In contrast, Proposition 4.6 expresses the acceptance rate as a linear function of the prior, AR_{s,a}(t)=π_{s,a}·TPR_a(t)+(1−π_{s,a})·FPR_a(t). Consequently, Demographic Parity gaps can change whenever the priors shift differentially across groups; Corollary 4.7 quantifies this drift and shows that unless the classifier is uninformative (TPR=FPR) or the priors shift uniformly, DP will inevitably be violated. Theorem 4.11 formalizes an impossibility result: a non‑trivial classifier cannot satisfy Demographic Parity simultaneously under two distinct prior regimes unless degenerate conditions hold. Predictive Parity suffers even more because PPV depends non‑linearly on the prior (Proposition 4.9), amplifying small prevalence changes into large fairness violations.
A major contribution is the identification of target‑domain risk and fairness metrics without any target labels. Because ROC quantities are invariant, the authors can estimate TPR and FPR from labeled source data, then estimate the unknown target priors π̂_{tgt,a} from unlabeled target features using either an EM algorithm (Saerens et al., 2002) or the Black‑Box Shift Estimation (BBSE) method (Lipton et al., 2018). Theorem 6.1 proves that, given accurate estimates of π̂ and the invariant ROC, the target risk, Demographic Parity gap, and Predictive Parity can be consistently estimated. Finite‑sample guarantees are provided in Theorem C.1, giving explicit concentration bounds for the estimators.

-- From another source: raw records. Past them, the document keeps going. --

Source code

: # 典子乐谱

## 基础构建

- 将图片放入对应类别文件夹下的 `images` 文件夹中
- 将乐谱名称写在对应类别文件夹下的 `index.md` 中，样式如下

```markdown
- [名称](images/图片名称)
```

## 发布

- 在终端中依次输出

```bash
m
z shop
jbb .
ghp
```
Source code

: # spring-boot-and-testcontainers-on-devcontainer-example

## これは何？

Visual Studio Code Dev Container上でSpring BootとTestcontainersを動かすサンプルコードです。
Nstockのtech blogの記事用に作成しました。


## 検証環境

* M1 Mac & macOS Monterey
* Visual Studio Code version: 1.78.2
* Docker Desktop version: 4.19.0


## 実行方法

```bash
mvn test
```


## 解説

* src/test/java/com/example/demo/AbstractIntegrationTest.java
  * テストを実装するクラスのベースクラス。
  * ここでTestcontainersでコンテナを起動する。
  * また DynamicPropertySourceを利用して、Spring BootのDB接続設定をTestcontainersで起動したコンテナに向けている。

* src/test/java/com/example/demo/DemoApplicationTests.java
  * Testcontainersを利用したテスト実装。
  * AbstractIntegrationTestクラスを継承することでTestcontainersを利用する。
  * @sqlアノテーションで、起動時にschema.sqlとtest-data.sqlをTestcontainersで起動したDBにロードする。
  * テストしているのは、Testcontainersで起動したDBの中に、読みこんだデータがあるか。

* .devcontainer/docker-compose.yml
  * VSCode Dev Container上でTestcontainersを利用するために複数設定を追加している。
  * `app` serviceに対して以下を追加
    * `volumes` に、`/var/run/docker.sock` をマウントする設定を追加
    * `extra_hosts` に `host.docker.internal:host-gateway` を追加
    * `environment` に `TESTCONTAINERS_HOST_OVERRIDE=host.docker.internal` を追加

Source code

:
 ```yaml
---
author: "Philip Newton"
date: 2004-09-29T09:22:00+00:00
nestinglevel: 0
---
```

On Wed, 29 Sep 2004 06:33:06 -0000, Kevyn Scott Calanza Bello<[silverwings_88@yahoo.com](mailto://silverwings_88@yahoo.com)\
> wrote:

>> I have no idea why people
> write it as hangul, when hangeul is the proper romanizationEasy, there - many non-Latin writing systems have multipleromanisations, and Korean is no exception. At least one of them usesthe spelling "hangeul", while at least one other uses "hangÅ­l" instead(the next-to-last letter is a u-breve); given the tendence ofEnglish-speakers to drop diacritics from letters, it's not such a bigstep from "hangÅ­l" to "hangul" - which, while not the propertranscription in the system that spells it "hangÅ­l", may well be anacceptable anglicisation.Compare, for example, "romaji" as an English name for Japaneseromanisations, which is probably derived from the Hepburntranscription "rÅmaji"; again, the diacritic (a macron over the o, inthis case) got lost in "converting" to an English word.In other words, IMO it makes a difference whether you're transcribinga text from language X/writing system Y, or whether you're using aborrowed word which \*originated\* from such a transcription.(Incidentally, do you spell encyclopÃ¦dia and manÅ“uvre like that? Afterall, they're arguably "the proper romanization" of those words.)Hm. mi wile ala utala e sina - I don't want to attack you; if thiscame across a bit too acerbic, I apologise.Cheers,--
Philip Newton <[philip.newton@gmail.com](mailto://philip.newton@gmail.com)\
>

Building on these theoretical insights, the authors propose TAP‑GPPS, a label‑free post‑processing algorithm. TAP‑GPPS proceeds in three steps: (1) estimate target priors from unlabeled data; (2) correct the classifier’s posterior probabilities using Bayes’ rule with the estimated priors; (3) select group‑specific thresholds that enforce the desired Demographic Parity in the target domain. The algorithm requires only the pre‑trained score function and unlabeled target data, making it highly practical for settings where acquiring target labels is costly or delayed.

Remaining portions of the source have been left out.